*Aim of the exercise:*
The response should contain only those lines of the entries below that include the string "html".
::: Task input :::
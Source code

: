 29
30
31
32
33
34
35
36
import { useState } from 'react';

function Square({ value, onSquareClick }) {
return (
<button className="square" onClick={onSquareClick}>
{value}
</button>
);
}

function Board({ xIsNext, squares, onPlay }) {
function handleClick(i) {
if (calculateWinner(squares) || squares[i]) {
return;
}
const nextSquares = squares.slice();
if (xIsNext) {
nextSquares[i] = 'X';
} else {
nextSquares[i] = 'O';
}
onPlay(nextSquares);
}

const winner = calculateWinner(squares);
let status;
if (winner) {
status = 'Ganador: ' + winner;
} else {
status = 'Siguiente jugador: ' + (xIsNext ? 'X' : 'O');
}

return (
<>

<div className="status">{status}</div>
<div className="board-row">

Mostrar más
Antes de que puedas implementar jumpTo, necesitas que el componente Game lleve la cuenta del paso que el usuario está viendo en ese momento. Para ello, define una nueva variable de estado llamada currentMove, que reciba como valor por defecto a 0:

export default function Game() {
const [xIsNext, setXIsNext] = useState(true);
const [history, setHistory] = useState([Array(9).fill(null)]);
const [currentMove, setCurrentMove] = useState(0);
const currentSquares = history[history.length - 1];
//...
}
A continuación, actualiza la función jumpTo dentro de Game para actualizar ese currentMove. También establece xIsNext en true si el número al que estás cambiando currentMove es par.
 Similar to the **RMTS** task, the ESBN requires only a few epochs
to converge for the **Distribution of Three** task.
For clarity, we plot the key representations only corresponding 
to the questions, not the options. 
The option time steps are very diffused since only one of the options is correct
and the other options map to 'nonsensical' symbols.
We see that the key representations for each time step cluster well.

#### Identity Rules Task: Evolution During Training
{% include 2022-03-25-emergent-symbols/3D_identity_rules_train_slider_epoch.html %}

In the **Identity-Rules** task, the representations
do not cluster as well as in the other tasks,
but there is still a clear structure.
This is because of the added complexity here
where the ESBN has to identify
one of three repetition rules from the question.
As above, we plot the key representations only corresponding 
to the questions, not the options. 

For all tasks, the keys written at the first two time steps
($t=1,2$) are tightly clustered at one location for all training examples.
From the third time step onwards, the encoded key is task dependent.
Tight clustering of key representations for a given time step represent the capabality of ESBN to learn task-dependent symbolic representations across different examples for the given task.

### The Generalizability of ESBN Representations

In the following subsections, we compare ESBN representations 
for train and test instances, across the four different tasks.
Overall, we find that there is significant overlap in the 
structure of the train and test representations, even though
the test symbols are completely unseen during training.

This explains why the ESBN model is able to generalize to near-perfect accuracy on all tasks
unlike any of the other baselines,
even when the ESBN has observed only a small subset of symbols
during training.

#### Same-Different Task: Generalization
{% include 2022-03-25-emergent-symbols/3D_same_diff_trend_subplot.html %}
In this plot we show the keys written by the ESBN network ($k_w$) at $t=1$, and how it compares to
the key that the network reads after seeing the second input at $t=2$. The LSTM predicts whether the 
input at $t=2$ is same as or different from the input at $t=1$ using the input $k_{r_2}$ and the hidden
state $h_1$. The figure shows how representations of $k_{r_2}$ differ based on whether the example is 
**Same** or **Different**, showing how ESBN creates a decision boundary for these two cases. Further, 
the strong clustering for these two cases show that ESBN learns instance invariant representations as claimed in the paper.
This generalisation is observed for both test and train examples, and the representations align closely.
:::
*Answer below:*
{% include 2022-03-25-emergent-symbols/3D_identity_rules_train_slider_epoch.html %}
{% include 2022-03-25-emergent-symbols/3D_same_diff_trend_subplot.html %}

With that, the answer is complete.